What to do -
Repeat each entry as written, dropping any picture you find.
- - - - - - -
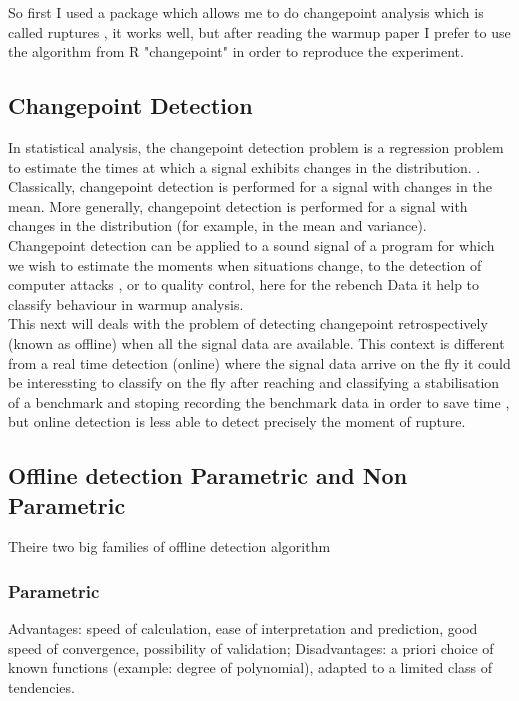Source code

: \documentclass{article}
\begin{document}
So first I used a package which allows me to do changepoint analysis which is called ruptures \cite{truong2020selective}, it works well, but after reading the warmup paper I prefer to use the algorithm from R "changepoint" \cite{killick2014changepoint} in order to reproduce the experiment.



\subsection{Changepoint Detection}
In statistical analysis, the changepoint detection problem is a regression problem to estimate the times at which a signal exhibits changes in the distribution. . Classically, changepoint detection is performed for a signal with changes in the mean. More generally, changepoint detection is performed for a signal with changes in the distribution (for example, in the mean and variance). \\

Changepoint  detection can be applied to a sound signal of a program for which we wish to estimate the moments when situations change, to the detection of computer attacks  , or to quality control, here for the rebench Data it help to classify behaviour in warmup analysis. \\

This next will deals with the problem of detecting changepoint retrospectively (known as offline) when all the signal data are available. This context is different from a real time detection (online) where the signal data arrive on the fly it could be interessting to classify on the fly after reaching  and classifying a stabilisation of a benchmark and stoping recording the benchmark data in order to save time , but online detection is less able to detect precisely the moment of rupture.

\subsection{Offline detection Parametric and Non Parametric}
 
 
Theire two big families of offline detection algorithm

\subsubsection{Parametric}

Advantages: speed of calculation, ease of interpretation and prediction,
good speed of convergence, possibility of validation;
Disadvantages: a priori choice of known functions (example: degree of polynomial), adapted to a limited class of tendencies.
\end{document}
- - - - - - -
Reply -
Source code

: \documentclass{article}
\begin{document}
So first I used a package which allows me to do changepoint analysis which is called ruptures \cite{truong2020selective}, it works well, but after reading the warmup paper I prefer to use the algorithm from R "changepoint" \cite{killick2014changepoint} in order to reproduce the experiment.



\subsection{Changepoint Detection}
In statistical analysis, the changepoint detection problem is a regression problem to estimate the times at which a signal exhibits changes in the distribution. . Classically, changepoint detection is performed for a signal with changes in the mean. More generally, changepoint detection is performed for a signal with changes in the distribution (for example, in the mean and variance). \\

Changepoint  detection can be applied to a sound signal of a program for which we wish to estimate the moments when situations change, to the detection of computer attacks  , or to quality control, here for the rebench Data it help to classify behaviour in warmup analysis. \\

This next will deals with the problem of detecting changepoint retrospectively (known as offline) when all the signal data are available. This context is different from a real time detection (online) where the signal data arrive on the fly it could be interessting to classify on the fly after reaching  and classifying a stabilisation of a benchmark and stoping recording the benchmark data in order to save time , but online detection is less able to detect precisely the moment of rupture.

\subsection{Offline detection Parametric and Non Parametric}
 
 
Theire two big families of offline detection algorithm

\subsubsection{Parametric}

Advantages: speed of calculation, ease of interpretation and prediction,
good speed of convergence, possibility of validation;
Disadvantages: a priori choice of known functions (example: degree of polynomial), adapted to a limited class of tendencies.
\end{document}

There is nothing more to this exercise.